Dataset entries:
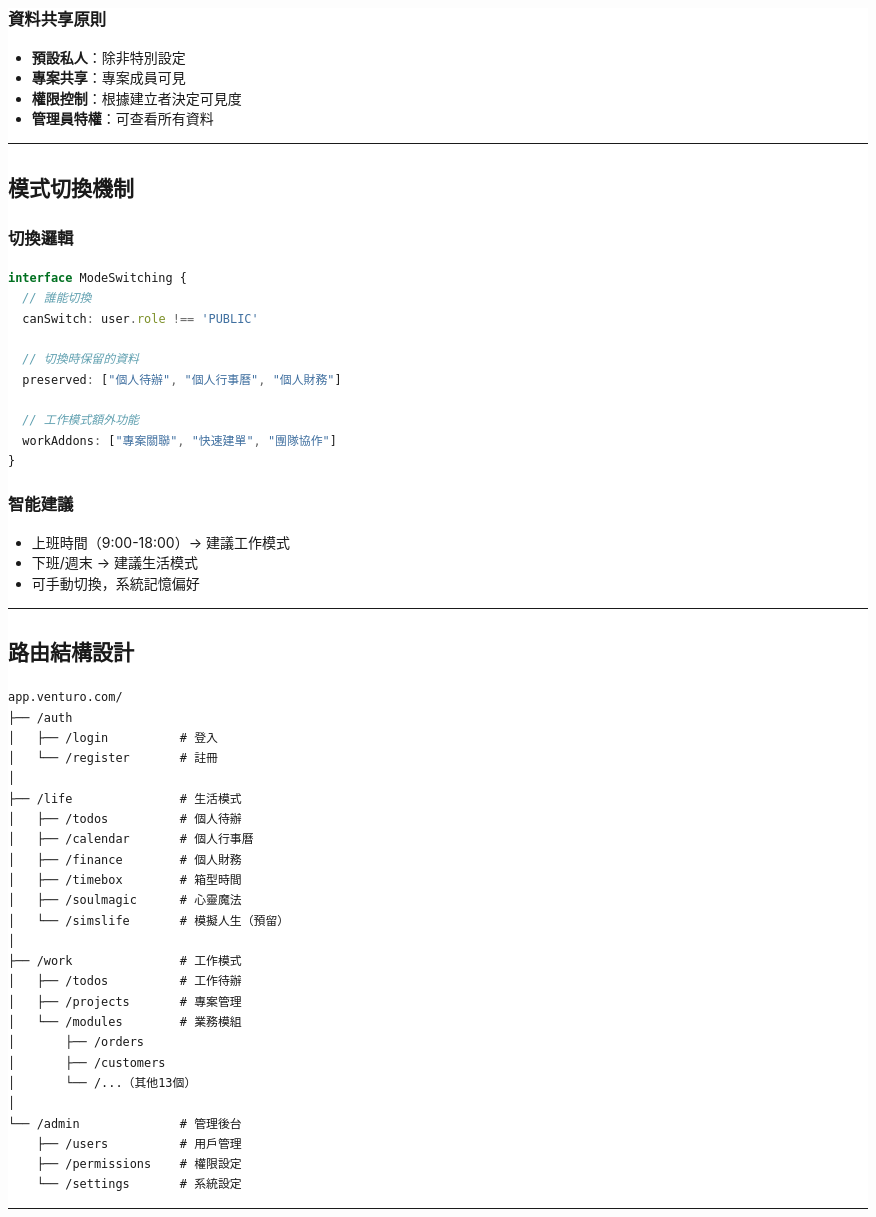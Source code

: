 ### 資料共享原則
- **預設私人**：除非特別設定
- **專案共享**：專案成員可見
- **權限控制**：根據建立者決定可見度
- **管理員特權**：可查看所有資料

---

## 模式切換機制

### 切換邏輯
```typescript
interface ModeSwitching {
  // 誰能切換
  canSwitch: user.role !== 'PUBLIC'
  
  // 切換時保留的資料
  preserved: ["個人待辦", "個人行事曆", "個人財務"]
  
  // 工作模式額外功能
  workAddons: ["專案關聯", "快速建單", "團隊協作"]
}
```

### 智能建議
- 上班時間（9:00-18:00）→ 建議工作模式
- 下班/週末 → 建議生活模式
- 可手動切換，系統記憶偏好

---

## 路由結構設計

```
app.venturo.com/
├── /auth
│   ├── /login          # 登入
│   └── /register       # 註冊
│
├── /life               # 生活模式
│   ├── /todos          # 個人待辦
│   ├── /calendar       # 個人行事曆
│   ├── /finance        # 個人財務
│   ├── /timebox        # 箱型時間
│   ├── /soulmagic      # 心靈魔法
│   └── /simslife       # 模擬人生（預留）
│
├── /work               # 工作模式
│   ├── /todos          # 工作待辦
│   ├── /projects       # 專案管理
│   └── /modules        # 業務模組
│       ├── /orders
│       ├── /customers
│       └── /...（其他13個）
│
└── /admin              # 管理後台
    ├── /users          # 用戶管理
    ├── /permissions    # 權限設定
    └── /settings       # 系統設定
```

---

__Required work__
Could you copy exactly the line containing "- **預設私人**：除非特別設定" and each line after it through the end of the records, and nothing else?

__Your solution__
- **預設私人**：除非特別設定
- **專案共享**：專案成員可見
- **權限控制**：根據建立者決定可見度
- **管理員特權**：可查看所有資料

---

## 模式切換機制

### 切換邏輯
```typescript
interface ModeSwitching {
  // 誰能切換
  canSwitch: user.role !== 'PUBLIC'
  
  // 切換時保留的資料
  preserved: ["個人待辦", "個人行事曆", "個人財務"]
  
  // 工作模式額外功能
  workAddons: ["專案關聯", "快速建單", "團隊協作"]
}
```

### 智能建議
- 上班時間（9:00-18:00）→ 建議工作模式
- 下班/週末 → 建議生活模式
- 可手動切換，系統記憶偏好

---

## 路由結構設計

```
app.venturo.com/
├── /auth
│   ├── /login          # 登入
│   └── /register       # 註冊
│
├── /life               # 生活模式
│   ├── /todos          # 個人待辦
│   ├── /calendar       # 個人行事曆
│   ├── /finance        # 個人財務
│   ├── /timebox        # 箱型時間
│   ├── /soulmagic      # 心靈魔法
│   └── /simslife       # 模擬人生（預留）
│
├── /work               # 工作模式
│   ├── /todos          # 工作待辦
│   ├── /projects       # 專案管理
│   └── /modules        # 業務模組
│       ├── /orders
│       ├── /customers
│       └── /...（其他13個）
│
└── /admin              # 管理後台
    ├── /users          # 用戶管理
    ├── /permissions    # 權限設定
    └── /settings       # 系統設定
```

---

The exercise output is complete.